If there is a significant build-up of cholesterol, a special balloon on the end of the catheter is inflated with air to expand inside your coronary artery. It compresses this cholesterol to the sides of the artery and increases the width of the artery, so blood can flow through more easily.

If your doctor thinks it’s necessary, a metal stent is inserted into your artery with the catheter. It’s expanded with a balloon to prop the artery open and stays in place for years. Most stents are coated with certain drugs to make sure blood doesn’t stick to it and form clots or other blockages. Once the stent has been placed, the catheter is removed from your wrist or groin and the area is covered with a clean dressing.

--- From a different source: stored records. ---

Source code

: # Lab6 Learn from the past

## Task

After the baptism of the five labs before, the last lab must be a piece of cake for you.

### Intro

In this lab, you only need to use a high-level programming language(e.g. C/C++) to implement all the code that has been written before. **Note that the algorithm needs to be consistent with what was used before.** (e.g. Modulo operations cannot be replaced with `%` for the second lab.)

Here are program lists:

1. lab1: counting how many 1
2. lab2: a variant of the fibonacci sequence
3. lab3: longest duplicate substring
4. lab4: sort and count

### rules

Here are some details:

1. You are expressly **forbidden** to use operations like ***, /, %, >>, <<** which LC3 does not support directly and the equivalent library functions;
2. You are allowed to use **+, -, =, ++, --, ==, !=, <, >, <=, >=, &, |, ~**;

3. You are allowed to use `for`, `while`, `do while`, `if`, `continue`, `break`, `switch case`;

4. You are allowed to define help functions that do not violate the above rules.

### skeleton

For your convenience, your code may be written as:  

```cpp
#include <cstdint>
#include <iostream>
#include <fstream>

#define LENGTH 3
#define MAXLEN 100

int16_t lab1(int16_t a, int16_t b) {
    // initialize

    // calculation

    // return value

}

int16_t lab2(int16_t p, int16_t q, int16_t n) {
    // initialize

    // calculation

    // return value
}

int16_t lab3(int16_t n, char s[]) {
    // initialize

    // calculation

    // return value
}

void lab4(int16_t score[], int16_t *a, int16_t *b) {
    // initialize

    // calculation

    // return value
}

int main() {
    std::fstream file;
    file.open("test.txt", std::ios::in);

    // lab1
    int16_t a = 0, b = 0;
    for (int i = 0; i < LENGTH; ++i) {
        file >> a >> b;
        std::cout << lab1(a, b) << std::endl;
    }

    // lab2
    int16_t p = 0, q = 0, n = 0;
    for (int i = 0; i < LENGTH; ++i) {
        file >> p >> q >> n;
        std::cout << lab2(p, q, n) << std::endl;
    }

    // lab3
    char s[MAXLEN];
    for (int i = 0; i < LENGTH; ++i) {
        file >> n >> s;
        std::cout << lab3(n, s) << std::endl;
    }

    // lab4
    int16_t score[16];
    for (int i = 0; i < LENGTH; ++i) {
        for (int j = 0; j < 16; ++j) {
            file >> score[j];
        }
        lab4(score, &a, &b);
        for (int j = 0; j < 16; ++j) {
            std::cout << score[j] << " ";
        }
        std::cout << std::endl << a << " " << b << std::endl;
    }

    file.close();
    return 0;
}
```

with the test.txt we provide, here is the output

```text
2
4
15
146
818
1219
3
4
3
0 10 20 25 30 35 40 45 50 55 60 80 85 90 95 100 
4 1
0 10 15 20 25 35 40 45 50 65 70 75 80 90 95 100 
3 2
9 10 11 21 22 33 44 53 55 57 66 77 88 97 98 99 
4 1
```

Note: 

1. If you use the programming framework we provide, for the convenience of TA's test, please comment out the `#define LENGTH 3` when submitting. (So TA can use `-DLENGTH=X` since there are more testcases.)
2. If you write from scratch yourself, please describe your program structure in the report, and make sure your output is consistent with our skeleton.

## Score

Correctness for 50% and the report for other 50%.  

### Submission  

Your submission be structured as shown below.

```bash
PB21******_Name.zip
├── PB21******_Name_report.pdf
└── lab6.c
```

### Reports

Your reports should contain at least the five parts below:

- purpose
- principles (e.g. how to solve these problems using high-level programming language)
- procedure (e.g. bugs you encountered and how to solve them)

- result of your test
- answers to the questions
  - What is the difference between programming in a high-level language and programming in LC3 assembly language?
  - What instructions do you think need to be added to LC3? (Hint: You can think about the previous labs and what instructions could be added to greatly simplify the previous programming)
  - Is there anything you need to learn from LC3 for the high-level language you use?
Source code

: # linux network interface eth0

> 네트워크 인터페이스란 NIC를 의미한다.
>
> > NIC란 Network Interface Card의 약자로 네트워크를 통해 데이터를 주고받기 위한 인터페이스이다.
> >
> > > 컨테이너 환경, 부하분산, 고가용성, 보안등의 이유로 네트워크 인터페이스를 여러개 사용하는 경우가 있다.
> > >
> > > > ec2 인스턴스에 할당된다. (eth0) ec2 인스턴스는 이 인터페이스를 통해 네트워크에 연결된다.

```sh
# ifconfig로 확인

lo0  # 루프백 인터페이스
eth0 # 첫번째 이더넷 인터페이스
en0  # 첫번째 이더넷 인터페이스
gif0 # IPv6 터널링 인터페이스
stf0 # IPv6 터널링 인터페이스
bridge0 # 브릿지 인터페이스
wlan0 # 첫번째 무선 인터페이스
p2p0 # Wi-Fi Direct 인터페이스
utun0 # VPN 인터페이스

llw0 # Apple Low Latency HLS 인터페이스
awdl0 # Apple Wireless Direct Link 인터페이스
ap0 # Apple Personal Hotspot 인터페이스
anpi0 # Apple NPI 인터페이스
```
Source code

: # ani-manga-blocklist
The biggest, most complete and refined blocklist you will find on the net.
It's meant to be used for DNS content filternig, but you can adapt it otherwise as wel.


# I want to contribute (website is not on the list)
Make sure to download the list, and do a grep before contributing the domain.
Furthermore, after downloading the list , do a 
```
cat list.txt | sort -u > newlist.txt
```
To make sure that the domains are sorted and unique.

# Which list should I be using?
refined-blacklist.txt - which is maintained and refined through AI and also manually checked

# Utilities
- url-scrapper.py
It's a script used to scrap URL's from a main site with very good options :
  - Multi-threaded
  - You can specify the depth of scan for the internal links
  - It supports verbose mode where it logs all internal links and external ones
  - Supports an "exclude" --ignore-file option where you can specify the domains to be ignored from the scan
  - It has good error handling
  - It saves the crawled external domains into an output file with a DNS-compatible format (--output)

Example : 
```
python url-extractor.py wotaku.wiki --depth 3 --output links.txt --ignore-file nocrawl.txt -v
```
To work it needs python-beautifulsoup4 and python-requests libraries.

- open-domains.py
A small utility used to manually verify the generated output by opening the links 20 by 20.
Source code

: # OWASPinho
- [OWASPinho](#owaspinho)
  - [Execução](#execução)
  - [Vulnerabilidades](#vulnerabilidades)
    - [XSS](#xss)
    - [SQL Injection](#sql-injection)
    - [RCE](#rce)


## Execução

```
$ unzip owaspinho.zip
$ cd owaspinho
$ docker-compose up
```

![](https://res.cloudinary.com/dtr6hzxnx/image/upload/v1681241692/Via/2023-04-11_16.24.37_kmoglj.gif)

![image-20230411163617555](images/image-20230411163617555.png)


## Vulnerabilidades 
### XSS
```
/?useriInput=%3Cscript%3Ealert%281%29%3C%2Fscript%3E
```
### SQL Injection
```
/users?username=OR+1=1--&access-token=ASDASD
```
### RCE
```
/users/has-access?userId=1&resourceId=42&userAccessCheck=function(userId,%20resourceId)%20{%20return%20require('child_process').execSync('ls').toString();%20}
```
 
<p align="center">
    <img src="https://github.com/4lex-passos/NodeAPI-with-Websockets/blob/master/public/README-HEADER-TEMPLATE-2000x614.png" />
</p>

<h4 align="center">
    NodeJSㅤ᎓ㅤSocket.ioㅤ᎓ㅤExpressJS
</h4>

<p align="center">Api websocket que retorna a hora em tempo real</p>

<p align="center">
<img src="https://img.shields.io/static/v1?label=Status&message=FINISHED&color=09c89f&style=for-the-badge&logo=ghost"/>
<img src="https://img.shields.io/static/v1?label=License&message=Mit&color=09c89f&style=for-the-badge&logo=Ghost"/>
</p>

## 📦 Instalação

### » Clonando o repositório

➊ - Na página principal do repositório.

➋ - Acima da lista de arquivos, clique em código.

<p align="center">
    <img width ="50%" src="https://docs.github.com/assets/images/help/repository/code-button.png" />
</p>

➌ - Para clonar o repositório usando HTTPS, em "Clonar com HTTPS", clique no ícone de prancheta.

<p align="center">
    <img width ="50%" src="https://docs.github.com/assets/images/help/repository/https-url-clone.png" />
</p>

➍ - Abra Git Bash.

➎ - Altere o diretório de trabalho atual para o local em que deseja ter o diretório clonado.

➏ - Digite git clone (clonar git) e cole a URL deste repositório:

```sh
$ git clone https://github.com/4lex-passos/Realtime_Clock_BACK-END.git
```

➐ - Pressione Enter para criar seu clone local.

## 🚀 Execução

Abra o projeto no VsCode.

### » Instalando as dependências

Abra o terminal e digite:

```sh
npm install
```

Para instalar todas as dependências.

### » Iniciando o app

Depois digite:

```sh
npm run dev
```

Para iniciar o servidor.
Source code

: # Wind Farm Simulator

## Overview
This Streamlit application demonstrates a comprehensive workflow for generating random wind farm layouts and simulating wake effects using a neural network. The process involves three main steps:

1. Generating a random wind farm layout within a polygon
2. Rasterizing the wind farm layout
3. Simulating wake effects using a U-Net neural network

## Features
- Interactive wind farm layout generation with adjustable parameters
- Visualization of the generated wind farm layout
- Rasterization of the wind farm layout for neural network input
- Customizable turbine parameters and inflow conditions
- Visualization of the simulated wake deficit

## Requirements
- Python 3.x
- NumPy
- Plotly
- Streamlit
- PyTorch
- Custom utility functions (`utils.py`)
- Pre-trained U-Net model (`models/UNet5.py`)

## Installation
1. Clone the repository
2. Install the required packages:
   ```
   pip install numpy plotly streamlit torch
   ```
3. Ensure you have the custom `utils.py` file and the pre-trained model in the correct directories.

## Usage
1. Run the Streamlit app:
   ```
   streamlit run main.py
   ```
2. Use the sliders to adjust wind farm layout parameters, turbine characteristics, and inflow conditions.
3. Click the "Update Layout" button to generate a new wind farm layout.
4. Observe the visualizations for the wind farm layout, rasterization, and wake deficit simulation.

What are the alternatives?

The most common alternative to coronary angioplasty and stenting is a coronary artery bypass graft (CABG). This is when vessels are taken from elsewhere in your body and connected to your coronary arteries to provide better blood flow and oxygen supply to your heart. This is open heart surgery, and takes much longer, requires you to go on bypass, and has higher risks. Like angioplasty and stenting, open heart surgery is an excellent treatment for a heart attack, and treats coronary artery disease effectively.

Non-operative management is an option for relief of symptoms, however it will not cure your coronary artery disease. A combination of medications and lifestyle changes can be helpful if you choose not to have any procedure, and your doctor can discuss these with you.

What are the risks of angioplasty and stenting?

  • Bruising and soreness at the injection site
  • Reaction to the contrast used
  • Blood clots inside the stent
  • Re-narrowing of the coronary arties
  • Infection where the needle is inserted into your wrist or groin
  • Bleeding or damage to your blood vessels
  • Abnormal rhythms of the heart, which may require pacemaker insertion
  • Stroke
  • Kidney injury
  • Blocked coronary artery
  • Death

What do I need to do after the procedure?

You might be asked to stay in hospital overnight after your angioplasty and stenting so the doctors and nurses can keep an eye on your recovery. You won’t be able to drive for two days so should arrange to have someone drive you home.

You will likely have bruising and pain where the needle was inserted into your wrist or groin and this can last up to two weeks. Try to avoid bathing or swimming for five days. You can resume normal activities within two days but avoid heavy lifting for a week. Visit your doctor straight away if you notice pain, oozing, numbness, coldness or persistent bleeding from the injection site.

If you had a stent inserted, you will need to take a blood thinning medication. Most often, it will be a combination of Aspirin and another anti-platelet medication like clopidogrel (Plavix). You will need to take this medication long-term.

Whilst coronary angiography and stenting is an excellent way to treat coronary artery disease, lifestyle changes are an essential part of your treatment. Your doctor will prescribe medications that suit your needs. It’s important to continue gently exercising as much as you can tolerate – walks are a great daily activity. You are also strongly encouraged to get involved with cardiac rehabilitation after your procedure as it has been shown to significantly improve survival.